▶ Directions for this task
Count every line in the entries below that contains the word "interest", and give only that number.

(Source texts of formatted documents)
- - - -

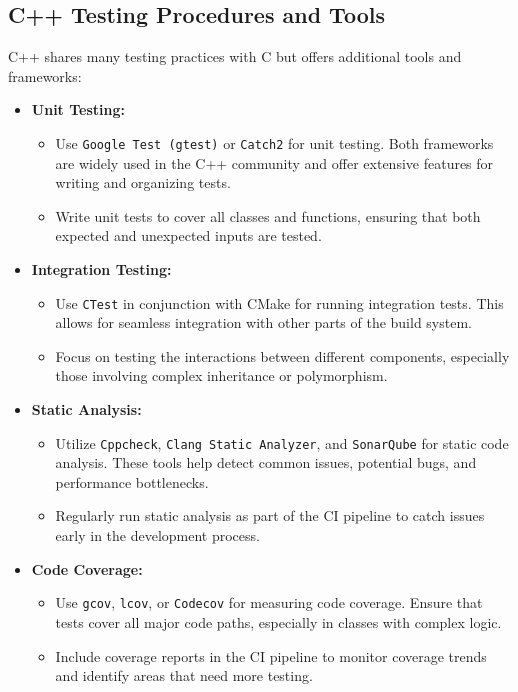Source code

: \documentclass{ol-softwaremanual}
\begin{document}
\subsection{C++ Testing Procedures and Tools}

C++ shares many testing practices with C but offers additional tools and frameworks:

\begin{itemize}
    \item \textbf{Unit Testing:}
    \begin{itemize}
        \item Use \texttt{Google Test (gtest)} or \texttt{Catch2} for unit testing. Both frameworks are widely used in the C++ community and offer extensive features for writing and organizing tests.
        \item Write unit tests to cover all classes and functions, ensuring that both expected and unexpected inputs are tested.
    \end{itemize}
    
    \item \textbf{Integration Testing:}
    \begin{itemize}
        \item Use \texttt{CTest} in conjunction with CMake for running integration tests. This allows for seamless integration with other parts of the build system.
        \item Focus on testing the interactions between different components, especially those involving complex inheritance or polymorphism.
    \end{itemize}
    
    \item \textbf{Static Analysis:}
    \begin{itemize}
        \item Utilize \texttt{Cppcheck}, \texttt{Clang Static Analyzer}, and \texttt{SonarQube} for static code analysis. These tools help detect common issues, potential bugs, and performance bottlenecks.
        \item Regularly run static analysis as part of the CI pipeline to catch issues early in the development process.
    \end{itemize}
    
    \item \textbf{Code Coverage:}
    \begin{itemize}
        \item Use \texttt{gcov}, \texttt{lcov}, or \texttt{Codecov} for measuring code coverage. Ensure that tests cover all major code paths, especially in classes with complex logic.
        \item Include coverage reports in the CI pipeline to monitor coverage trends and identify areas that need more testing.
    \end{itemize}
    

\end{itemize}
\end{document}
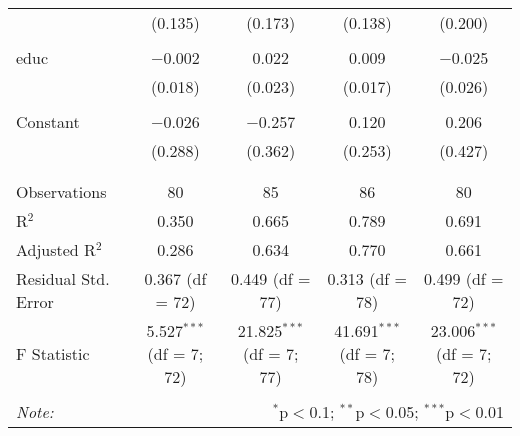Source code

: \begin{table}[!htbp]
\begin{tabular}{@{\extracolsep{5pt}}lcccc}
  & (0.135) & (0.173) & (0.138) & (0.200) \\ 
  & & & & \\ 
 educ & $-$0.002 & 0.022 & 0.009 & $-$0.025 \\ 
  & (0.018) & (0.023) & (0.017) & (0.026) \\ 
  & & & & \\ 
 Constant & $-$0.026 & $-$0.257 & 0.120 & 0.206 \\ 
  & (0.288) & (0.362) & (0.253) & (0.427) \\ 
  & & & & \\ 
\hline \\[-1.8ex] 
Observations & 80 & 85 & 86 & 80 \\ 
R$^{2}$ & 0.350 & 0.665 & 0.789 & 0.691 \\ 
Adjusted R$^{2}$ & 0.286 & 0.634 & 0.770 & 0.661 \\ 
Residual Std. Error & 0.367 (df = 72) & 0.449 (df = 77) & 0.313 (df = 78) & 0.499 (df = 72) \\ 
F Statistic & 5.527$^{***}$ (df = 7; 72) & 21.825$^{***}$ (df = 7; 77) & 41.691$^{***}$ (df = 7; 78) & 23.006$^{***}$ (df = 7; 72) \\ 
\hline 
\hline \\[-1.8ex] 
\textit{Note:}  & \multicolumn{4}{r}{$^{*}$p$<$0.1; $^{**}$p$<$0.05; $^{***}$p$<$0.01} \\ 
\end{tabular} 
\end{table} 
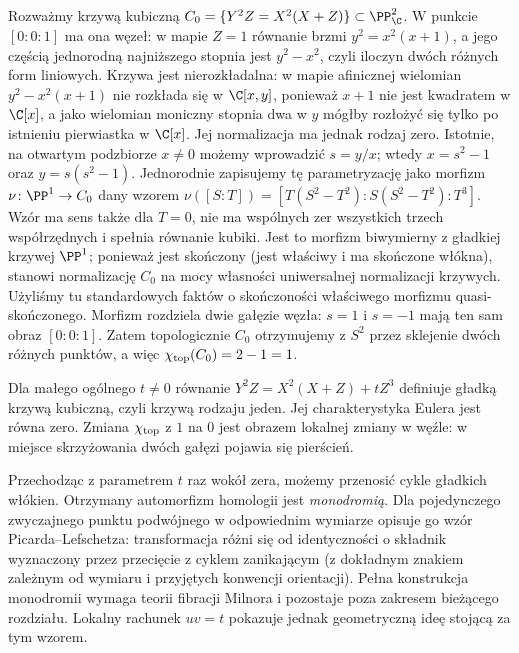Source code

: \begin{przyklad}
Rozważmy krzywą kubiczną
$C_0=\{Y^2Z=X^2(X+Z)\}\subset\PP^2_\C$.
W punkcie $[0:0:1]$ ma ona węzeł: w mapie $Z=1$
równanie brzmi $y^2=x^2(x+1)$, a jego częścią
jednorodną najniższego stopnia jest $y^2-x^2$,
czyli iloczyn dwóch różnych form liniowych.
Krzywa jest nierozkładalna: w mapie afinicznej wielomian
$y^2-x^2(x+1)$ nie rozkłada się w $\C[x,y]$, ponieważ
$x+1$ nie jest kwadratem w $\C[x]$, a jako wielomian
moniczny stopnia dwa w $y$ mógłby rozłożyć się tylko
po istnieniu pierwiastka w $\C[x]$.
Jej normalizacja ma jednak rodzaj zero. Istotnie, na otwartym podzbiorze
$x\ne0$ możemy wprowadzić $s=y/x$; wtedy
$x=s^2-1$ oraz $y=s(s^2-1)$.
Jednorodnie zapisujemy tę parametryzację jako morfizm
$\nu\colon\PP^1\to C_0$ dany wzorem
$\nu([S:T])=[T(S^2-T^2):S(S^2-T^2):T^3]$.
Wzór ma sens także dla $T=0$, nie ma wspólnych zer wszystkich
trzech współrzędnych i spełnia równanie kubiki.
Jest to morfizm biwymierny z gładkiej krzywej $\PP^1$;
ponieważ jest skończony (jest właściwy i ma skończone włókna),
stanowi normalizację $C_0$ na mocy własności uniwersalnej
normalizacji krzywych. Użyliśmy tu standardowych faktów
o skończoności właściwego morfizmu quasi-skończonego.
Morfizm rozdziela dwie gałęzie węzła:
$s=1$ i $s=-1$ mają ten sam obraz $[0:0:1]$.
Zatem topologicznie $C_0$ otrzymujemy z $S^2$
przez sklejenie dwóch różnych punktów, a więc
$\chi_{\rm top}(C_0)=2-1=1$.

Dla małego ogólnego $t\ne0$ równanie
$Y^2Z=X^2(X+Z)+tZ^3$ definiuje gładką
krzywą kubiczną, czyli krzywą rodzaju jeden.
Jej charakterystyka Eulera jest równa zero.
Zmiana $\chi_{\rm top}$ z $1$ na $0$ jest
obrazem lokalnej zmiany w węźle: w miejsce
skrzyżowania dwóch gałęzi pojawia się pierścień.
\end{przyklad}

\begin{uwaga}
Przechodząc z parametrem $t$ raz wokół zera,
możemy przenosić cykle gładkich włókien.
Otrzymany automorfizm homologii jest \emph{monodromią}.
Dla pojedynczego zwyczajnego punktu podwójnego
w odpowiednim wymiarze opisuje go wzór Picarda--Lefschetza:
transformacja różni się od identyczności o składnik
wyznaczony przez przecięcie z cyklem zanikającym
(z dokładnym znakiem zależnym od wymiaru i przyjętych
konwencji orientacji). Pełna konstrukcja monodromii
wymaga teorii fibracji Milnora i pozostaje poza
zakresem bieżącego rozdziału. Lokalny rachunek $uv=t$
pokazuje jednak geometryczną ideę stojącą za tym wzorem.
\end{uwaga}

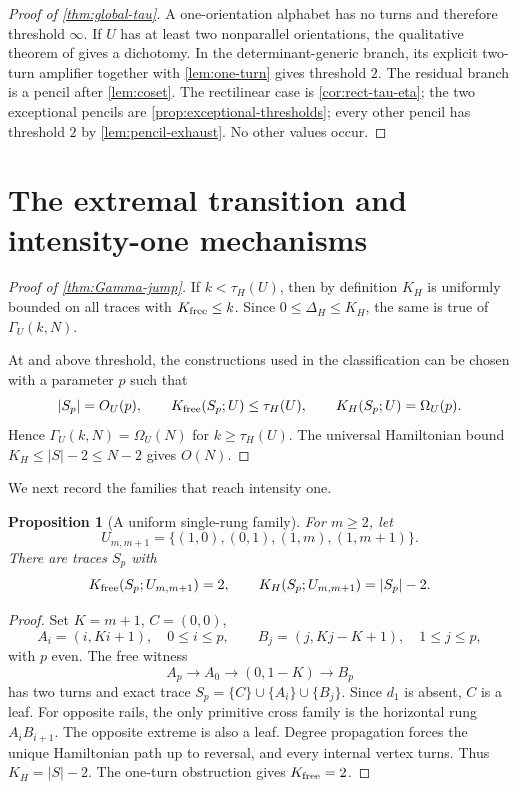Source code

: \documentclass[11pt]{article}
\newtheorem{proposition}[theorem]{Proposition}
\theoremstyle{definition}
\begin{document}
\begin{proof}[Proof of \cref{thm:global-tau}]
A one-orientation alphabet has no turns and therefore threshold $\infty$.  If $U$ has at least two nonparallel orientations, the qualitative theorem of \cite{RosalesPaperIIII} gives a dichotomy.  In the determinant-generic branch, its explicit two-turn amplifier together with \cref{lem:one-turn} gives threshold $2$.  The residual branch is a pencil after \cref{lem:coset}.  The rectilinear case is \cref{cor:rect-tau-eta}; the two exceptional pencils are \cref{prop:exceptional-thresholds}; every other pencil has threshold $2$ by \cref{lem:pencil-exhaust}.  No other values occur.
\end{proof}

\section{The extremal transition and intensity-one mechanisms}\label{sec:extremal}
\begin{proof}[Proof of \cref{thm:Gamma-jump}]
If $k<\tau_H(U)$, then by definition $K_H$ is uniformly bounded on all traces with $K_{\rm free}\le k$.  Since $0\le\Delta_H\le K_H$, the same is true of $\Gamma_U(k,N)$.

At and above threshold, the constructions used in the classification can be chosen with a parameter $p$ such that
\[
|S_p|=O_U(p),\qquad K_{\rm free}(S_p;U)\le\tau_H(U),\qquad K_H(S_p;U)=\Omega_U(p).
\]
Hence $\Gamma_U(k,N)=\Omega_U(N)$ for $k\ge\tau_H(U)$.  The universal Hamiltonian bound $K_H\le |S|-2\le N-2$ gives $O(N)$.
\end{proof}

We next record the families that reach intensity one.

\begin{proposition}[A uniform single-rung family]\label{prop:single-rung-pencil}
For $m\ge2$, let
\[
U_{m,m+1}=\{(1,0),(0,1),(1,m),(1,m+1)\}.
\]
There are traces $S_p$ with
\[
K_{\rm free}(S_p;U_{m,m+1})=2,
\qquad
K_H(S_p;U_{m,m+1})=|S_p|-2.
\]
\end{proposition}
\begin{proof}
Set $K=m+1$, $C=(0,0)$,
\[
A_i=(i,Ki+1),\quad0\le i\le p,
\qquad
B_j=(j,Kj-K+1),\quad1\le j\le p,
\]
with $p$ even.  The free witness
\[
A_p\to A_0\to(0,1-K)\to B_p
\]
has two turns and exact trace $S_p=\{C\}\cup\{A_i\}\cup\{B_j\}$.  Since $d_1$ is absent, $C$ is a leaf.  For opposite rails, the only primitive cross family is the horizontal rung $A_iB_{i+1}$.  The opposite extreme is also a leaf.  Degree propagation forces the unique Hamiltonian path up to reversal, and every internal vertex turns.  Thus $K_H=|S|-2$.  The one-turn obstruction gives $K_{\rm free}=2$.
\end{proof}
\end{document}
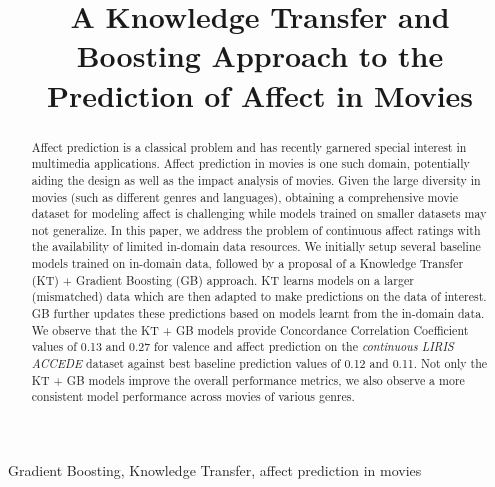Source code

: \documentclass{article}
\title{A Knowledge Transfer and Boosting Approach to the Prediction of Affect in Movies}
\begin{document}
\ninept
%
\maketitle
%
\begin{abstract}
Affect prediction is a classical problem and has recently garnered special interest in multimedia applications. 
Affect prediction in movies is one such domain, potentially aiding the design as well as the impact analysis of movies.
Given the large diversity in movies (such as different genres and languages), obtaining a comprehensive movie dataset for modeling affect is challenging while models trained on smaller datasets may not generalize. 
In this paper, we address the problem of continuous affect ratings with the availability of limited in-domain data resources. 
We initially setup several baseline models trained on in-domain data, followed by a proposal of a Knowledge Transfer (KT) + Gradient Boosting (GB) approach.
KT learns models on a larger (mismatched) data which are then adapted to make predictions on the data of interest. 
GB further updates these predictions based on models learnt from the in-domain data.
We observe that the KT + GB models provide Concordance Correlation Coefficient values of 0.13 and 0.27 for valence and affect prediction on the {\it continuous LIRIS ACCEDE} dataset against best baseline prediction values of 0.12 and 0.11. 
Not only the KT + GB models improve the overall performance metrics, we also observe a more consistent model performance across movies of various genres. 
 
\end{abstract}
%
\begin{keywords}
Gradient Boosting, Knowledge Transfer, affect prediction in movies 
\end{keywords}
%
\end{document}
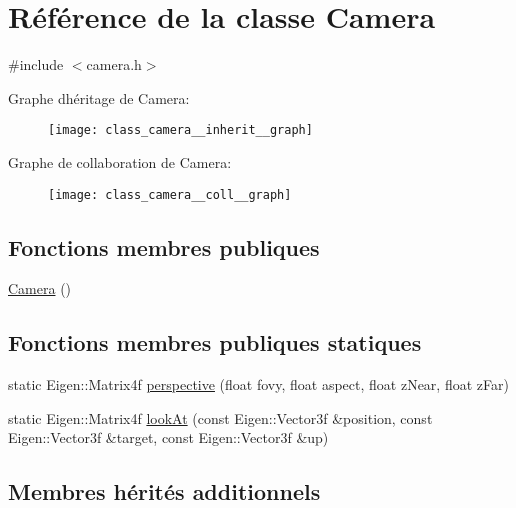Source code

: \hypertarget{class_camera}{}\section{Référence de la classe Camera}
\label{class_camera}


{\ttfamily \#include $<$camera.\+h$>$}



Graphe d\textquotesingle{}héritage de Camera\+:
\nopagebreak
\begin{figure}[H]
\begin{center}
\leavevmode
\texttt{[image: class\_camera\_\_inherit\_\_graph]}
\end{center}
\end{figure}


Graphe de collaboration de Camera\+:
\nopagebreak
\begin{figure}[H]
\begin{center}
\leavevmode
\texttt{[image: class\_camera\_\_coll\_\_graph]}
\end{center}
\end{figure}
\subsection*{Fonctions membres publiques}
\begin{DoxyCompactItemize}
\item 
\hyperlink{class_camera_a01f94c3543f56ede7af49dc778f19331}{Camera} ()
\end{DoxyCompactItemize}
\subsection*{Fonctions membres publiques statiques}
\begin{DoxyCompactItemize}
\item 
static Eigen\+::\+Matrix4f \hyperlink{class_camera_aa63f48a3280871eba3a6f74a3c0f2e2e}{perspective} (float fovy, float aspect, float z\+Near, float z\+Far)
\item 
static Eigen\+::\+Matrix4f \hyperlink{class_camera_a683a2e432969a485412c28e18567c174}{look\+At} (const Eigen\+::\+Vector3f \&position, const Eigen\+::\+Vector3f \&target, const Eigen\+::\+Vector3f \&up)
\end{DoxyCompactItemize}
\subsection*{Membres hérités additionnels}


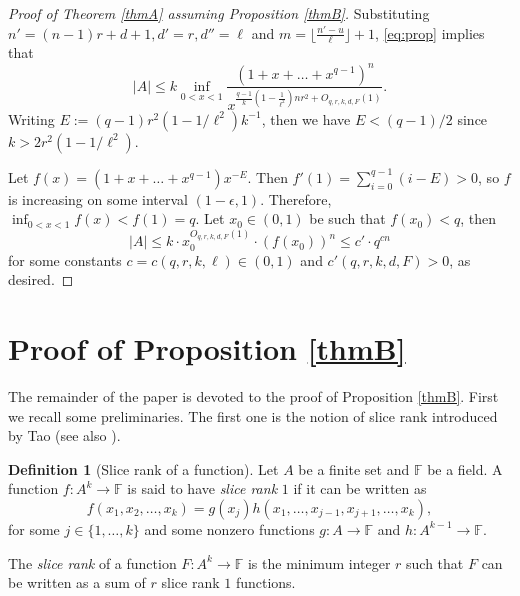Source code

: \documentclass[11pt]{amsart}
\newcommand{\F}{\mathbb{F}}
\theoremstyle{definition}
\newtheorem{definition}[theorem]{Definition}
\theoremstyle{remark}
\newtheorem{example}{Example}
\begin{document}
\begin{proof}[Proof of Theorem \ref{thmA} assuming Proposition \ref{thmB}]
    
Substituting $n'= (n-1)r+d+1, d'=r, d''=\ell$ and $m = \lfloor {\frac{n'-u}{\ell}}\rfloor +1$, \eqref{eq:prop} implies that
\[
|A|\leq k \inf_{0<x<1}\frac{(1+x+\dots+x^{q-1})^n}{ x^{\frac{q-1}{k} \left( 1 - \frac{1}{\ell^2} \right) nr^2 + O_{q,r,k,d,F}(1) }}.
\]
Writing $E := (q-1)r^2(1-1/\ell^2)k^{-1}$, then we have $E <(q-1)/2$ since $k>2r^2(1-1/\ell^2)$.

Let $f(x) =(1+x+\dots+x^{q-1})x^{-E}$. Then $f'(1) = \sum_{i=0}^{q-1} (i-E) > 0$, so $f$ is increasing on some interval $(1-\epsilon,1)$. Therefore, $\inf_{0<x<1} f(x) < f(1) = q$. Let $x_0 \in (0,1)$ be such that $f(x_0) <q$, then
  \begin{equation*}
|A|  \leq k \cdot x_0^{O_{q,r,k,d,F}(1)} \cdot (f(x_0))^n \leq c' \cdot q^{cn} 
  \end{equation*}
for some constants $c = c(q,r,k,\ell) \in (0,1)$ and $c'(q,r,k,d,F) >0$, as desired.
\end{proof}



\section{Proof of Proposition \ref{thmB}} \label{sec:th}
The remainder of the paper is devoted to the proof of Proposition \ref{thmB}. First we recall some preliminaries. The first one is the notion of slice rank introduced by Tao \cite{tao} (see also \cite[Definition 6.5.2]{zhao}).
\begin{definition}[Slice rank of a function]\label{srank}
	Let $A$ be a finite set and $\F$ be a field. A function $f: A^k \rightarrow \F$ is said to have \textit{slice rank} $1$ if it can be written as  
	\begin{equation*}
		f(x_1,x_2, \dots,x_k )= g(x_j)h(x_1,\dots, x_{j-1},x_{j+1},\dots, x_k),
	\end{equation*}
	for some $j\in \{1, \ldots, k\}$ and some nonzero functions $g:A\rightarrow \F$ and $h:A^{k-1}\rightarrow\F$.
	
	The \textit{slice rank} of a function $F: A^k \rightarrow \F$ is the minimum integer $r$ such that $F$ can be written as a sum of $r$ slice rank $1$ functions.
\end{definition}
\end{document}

- - - -

▶ Output of the exercise
2